Wednesday, January 5, 2011

THE CONFEDERACY LIVES ON

Number Thirteen – December 2010

I begin writing this blog on the evening of December 20, 2010. While sitting here hundreds of people are gathering at the Guilliard Auditorium in Charleston, South Carolina proudly celebrating their past. This $100.00 plate banquet and ball is the 150th year celebration of South Carolina’s secession from the United States on December 24, 1861.

The Secession Ball is organized by the Confederate Heritage Trust and sponsored by the Sons of Confederate Veterans. The gala is a gathering of people dressed in modern cocktail attire or 1860 period clothing. This is the birthplace of Dixie and folks gather to remember it and to “be part of it.”

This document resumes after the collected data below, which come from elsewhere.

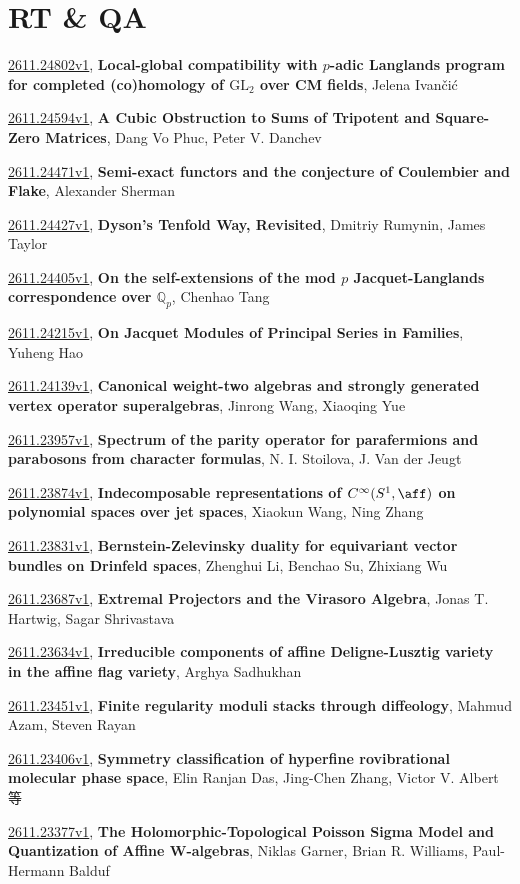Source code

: \documentclass[9pt, a4paper]{article}
\theoremstyle{plain}
\theoremstyle{definition}
\theoremstyle{remark}
\newcommand{\arxiv}[3]{\href{https://arxiv.org/abs/#1}{#1}, \textbf{\textcolor{arxivblue}{#2}}, #3}
\begin{document}

\section{RT \& QA}
\arxiv{2611.24802v1}{Local-global compatibility with $p$-adic Langlands program for completed (co)homology of $\mathrm{GL}_2$ over CM fields}{Jelena Ivančić}

\arxiv{2611.24594v1}{A Cubic Obstruction to Sums of Tripotent and Square-Zero Matrices}{Dang Vo Phuc, Peter V. Danchev}

\arxiv{2611.24471v1}{Semi-exact functors and the conjecture of Coulembier and Flake}{Alexander Sherman}

\arxiv{2611.24427v1}{Dyson's Tenfold Way, Revisited}{Dmitriy Rumynin, James Taylor}

\arxiv{2611.24405v1}{On the self-extensions of the mod $p$ Jacquet-Langlands correspondence over $\mathbb{Q}_p$}{Chenhao Tang}

\arxiv{2611.24215v1}{On Jacquet Modules of Principal Series in Families}{Yuheng Hao}

\arxiv{2611.24139v1}{Canonical weight-two algebras and strongly generated vertex operator superalgebras}{Jinrong Wang, Xiaoqing Yue}

\arxiv{2611.23957v1}{Spectrum of the parity operator for parafermions and parabosons from character formulas}{N. I. Stoilova, J. Van der Jeugt}

\arxiv{2611.23874v1}{Indecomposable representations of $C^{\infty}(S^1,\aff)$ on polynomial spaces over jet spaces}{Xiaokun Wang, Ning Zhang}

\arxiv{2611.23831v1}{Bernstein-Zelevinsky duality for equivariant vector bundles on Drinfeld spaces}{Zhenghui Li, Benchao Su, Zhixiang Wu}

\arxiv{2611.23687v1}{Extremal Projectors and the Virasoro Algebra}{Jonas T. Hartwig, Sagar Shrivastava}

\arxiv{2611.23634v1}{Irreducible components of affine Deligne-Lusztig variety in the affine flag variety}{Arghya Sadhukhan}

\arxiv{2611.23451v1}{Finite regularity moduli stacks through diffeology}{Mahmud Azam, Steven Rayan}

\arxiv{2611.23406v1}{Symmetry classification of hyperfine rovibrational molecular phase space}{Elin Ranjan Das, Jing-Chen Zhang, Victor V. Albert 等}

\arxiv{2611.23377v1}{The Holomorphic-Topological Poisson Sigma Model and Quantization of Affine W-algebras}{Niklas Garner, Brian R. Williams, Paul-Hermann Balduf}
\end{document}
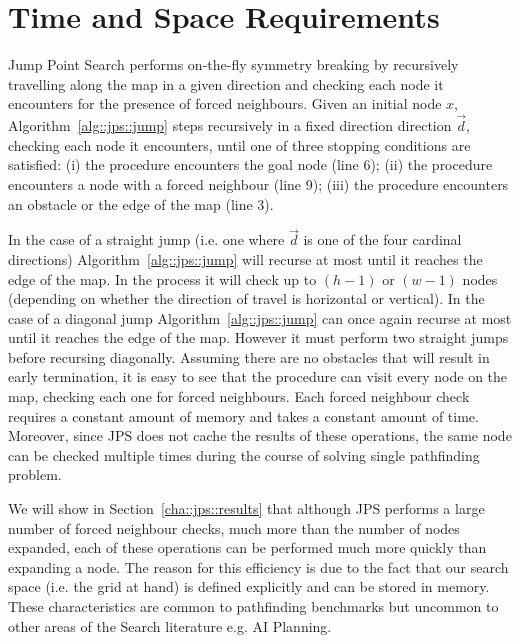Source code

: \section{Time and Space Requirements}
Jump Point Search performs on-the-fly symmetry breaking by recursively travelling
along the map in a given direction and checking each node it encounters for the
presence of forced neighbours. 
Given an initial node $x$, Algorithm~\ref{alg::jps::jump} steps recursively in
a fixed direction direction $\vec{d}$, checking each node it encounters, 
until one of three stopping conditions are satisfied: 
(i) the procedure encounters the goal node (line 6); 
(ii) the procedure encounters a node with a forced neighbour (line 9); 
(iii) the procedure encounters an obstacle or the edge of the map (line 3).  

In the case of a straight jump
(i.e. one where $\vec{d}$ is one of the four cardinal directions)
Algorithm~\ref{alg::jps::jump} will recurse at most until it reaches the edge of
the map. In the process it will check up to $(h-1)$ or $(w-1)$ nodes 
(depending on whether the direction of travel is horizontal or vertical).
In the case of a diagonal jump Algorithm~\ref{alg::jps::jump} can once again
recurse at most until it reaches the edge of the map. However it must perform two 
straight jumps before recursing diagonally. Assuming there are no obstacles that
will result in early termination, it is easy to see that the procedure can visit
every node on the map, checking each one for forced neighbours. 
Each forced neighbour check requires a constant amount of memory and takes a constant
amount of time. Moreover, since JPS does not cache the results of these operations, 
the same node can be checked multiple times during the course of solving single 
pathfinding problem. 

We will show in Section~\ref{cha::jps::results}
that although JPS performs a large number of forced neighbour checks, much more than
the number of nodes expanded, each of these operations can be performed much more 
quickly than expanding a node. The reason for this efficiency is due to the fact that
our search space (i.e. the grid at hand) is defined explicitly and can be stored
in memory. These characteristics are common to pathfinding benchmarks but uncommon 
to other areas of the Search literature e.g. AI Planning.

This 150th anniversary of the four year conflict of the Civil War begins in the former slave port of Charleston with a joyous night of music, dancing, food and drink. Similar celebrations will be replicated in other Southern cities. These secession events are among hundreds, if not thousands, that will unfold over the next four years in honor of the Civil War Sesquicentennial. A parade is planned for Montgomery, Alabama along with a mock swearing-in of Jefferson Davis as president of the Confederacy. At the site in Maryland of the Battle of Antietam, a solemn memorial will feature 23,000 candles representing the battle’s casualties. Sons of Confederate Veterans are preparing television commercials with planned showings in 2011. “All we wanted was to be left alone to govern ourselves,” claims one ad from the Georgia division.

These events focus on the issue of states’ rights which was the key claim made by Southern States justifying the Civil War. Michael Givens, commander-in-chief of the Sons of the Confederate Veterans says: “We in the South, who have been kicked around for an awfully long time and are accused of being racists, we would just like the truth to be known.” And though there were many causes of the Civil War, “Our people were only fighting to protect themselves from an invasion and for their independence.”

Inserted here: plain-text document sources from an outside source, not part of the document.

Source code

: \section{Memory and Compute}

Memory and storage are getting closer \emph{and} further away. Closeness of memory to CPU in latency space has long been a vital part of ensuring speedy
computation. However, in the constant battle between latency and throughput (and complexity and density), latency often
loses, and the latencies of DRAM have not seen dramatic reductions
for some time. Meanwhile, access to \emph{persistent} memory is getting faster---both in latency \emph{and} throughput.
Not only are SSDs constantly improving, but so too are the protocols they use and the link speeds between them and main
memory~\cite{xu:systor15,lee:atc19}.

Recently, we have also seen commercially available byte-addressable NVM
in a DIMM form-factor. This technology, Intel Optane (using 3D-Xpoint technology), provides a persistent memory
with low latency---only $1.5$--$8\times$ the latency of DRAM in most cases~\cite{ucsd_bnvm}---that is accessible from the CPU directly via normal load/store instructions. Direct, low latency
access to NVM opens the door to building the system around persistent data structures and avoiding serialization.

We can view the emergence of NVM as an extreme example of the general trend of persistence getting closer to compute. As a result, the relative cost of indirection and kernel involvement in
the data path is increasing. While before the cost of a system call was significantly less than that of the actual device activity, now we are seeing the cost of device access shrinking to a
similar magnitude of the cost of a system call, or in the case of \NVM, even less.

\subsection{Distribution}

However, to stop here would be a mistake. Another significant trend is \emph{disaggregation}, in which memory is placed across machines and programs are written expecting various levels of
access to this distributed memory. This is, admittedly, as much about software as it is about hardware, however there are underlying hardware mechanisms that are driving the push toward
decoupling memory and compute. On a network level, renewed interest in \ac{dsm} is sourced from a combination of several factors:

Lonnie Randolph, president of the South Carolina NAACP, is dumbfounded by “all this glamorization and sanitation of what really happened. When Southerners refer to states’ rights,” he said, “they are really talking about the idea of one’s right to buy and sell human beings.”

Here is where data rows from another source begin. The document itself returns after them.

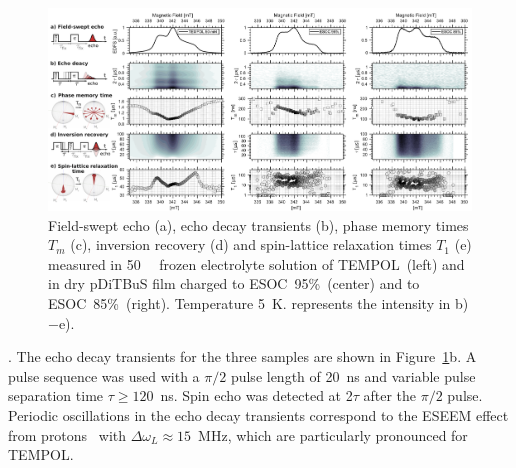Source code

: \begin{figure}[ht]
	\includegraphics[width=1\textwidth]{./pulse/figures/Figure_5.pdf}%
	\caption{Field-swept echo (a), echo decay transients (b), phase memory times $T_m$ (c), inversion recovery (d) and spin-lattice relaxation times $T_1$ (e) measured in 50~\si{\milli\Molar}  frozen electrolyte solution of TEMPOL~(left) and in dry pDiTBuS film charged to ESOC~95\%~(center) and to ESOC~85\%~(right). Temperature 5~K.  represents the intensity in b)$-$e).}
	\label{fig:Figure_5}
\end{figure}


. The echo decay transients for the three samples are shown in Figure~\ref{fig:Figure_5}b. A  pulse sequence was used with a $\pi/2$ pulse length of 20~ns and variable pulse separation time $\tau\geq120$~ns. Spin echo was detected at 2$\tau$ after the $\pi/2$ pulse. Periodic oscillations in the echo decay transients correspond to the ESEEM effect from protons~\cite{Schweiger2001} with $\Delta\omega_L\approx15$~MHz, which are particularly pronounced for TEMPOL.\\ 

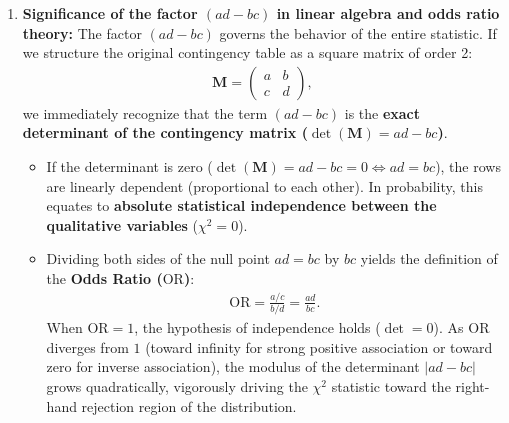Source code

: \begin{solproblema}
\begin{enumerate}
		\item \textbf{Significance of the factor $(ad - bc)$ in linear algebra and odds ratio theory:}
		The factor $(ad - bc)$ governs the behavior of the entire statistic. If we structure the original contingency table as a square matrix of order 2:
		\begin{align}
			\mathbf{M} = \begin{pmatrix} a & b \\ c & d \end{pmatrix},
		\end{align}
		we immediately recognize that the term $(ad - bc)$ is the \textbf{exact determinant of the contingency matrix ($\det(\mathbf{M}) = ad - bc$)}.
		\begin{itemize}
			\item If the determinant is zero ($\det(\mathbf{M}) = ad - bc = 0 \iff ad = bc$), the rows are linearly dependent (proportional to each other). In probability, this equates to \textbf{absolute statistical independence between the qualitative variables} ($\chi^2 = 0$).
			\item Dividing both sides of the null point $ad = bc$ by $bc$ yields the definition of the \textbf{Odds Ratio ($\text{OR}$)}:
			\begin{align}
				\text{OR} = \frac{a / c}{b / d} = \frac{ad}{bc}.
			\end{align}
			When $\text{OR} = 1$, the hypothesis of independence holds ($\det = 0$). As $\text{OR}$ diverges from $1$ (toward infinity for strong positive association or toward zero for inverse association), the modulus of the determinant $|ad - bc|$ grows quadratically, vigorously driving the $\chi^2$ statistic toward the right-hand rejection region of the distribution.
		\end{itemize}
	\end{enumerate}
\end{solproblema}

Though slavery is underplayed or ignored by those planning these Sesquicentennial celebrations, it is, nevertheless, clearly articulated in the Confederate States of America Declaration of the Immediate Cause Which Induce and Justify Secession of South Carolina from the Federal Union (Adopted December 24, 1860):
…they have denounced as sinful the institution of slavery; they have permitted open establishment among them of societies, whose avowed object is to disturb the peace and to eloign the property of other citizens of other states. They have encouraged and assisted thousands of our slaves to leave their homes; ….
…A geographical line has been drawn across the Union, and all the States north of that line have united in the election of a man to the high office of President of the United States, whose opinion and purposes are hostile to slavery. He is to be entrusted with administration of the common government, because he has declared that that “Government cannot endure permanently half slave, half free,” and that the public mind must rest in the belief that slavery is in the course of ultimate extinction.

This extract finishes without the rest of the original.